- The bitcoin price is showing a massive sell-off as it fell from $ 60,900 to $ 51,541.
- The collapse came after rumors emerged that the US Treasury was charging various financial institutions for money laundering charges using cryptocurrencies.
- BTC could bounce around 61.8% of the Fibonacci retracement level at $ 51,240.
Bitcoin’s price is undergoing a massive sell-off, leading to a breakout of the technical formation that has held it back for more than three months.
Coinbase Direct and Bitcoin price drop
On the 12-hour chart, the price of bitcoin fell almost $ 9,000, dropping to $ 51,541. This collapse appears to coincide with multiple sources on Twitter claiming that US Treasuries will charge financial institutions for money laundering using cryptocurrencies.

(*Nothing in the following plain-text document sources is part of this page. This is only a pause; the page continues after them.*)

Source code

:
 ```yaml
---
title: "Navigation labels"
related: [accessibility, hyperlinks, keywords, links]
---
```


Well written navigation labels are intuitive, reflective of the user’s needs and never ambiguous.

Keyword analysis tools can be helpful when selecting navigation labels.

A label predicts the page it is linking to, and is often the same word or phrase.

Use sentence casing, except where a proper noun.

While this block may not be related to a direct Coinbase listing, Peter Schiff, an avid cryptocurrency critic, stated:
Rather than being a watershed moment in the life of Bitcoin, CoinbaseIPO may have ushered in its death.
The market crash saw the closing of $ 1.72 billion in long positions in the last hour alone. Expanding this range to 24 hours shows that 927,000 trader positions worth nearly $ 10 billion were destroyed, with $ 68.73 million being the largest liquidation to date.
Bitcoin price witnesses the first significant drop in February
The price of bitcoin has fallen 19% in the last three days and 14% in the last 12 hours. This move triggered a sell signal from the SuperTrend indicator as BTC cut 50 and 100 Simple Moving Averages (SMAs) on the 12-hour chart.
Areas of interest include Fibonacci retracement levels of 61.8% and 50% at $ 51,240 and $ 47,022, respectively.
On the other hand, if investors start buying in recessions, the bitcoin price could reverse and retest the 78.6% Fibonacci retracement level of $ 57,245.
Due to the huge institutional demand, investors could quickly buy BTC, which is now for sale at a discount.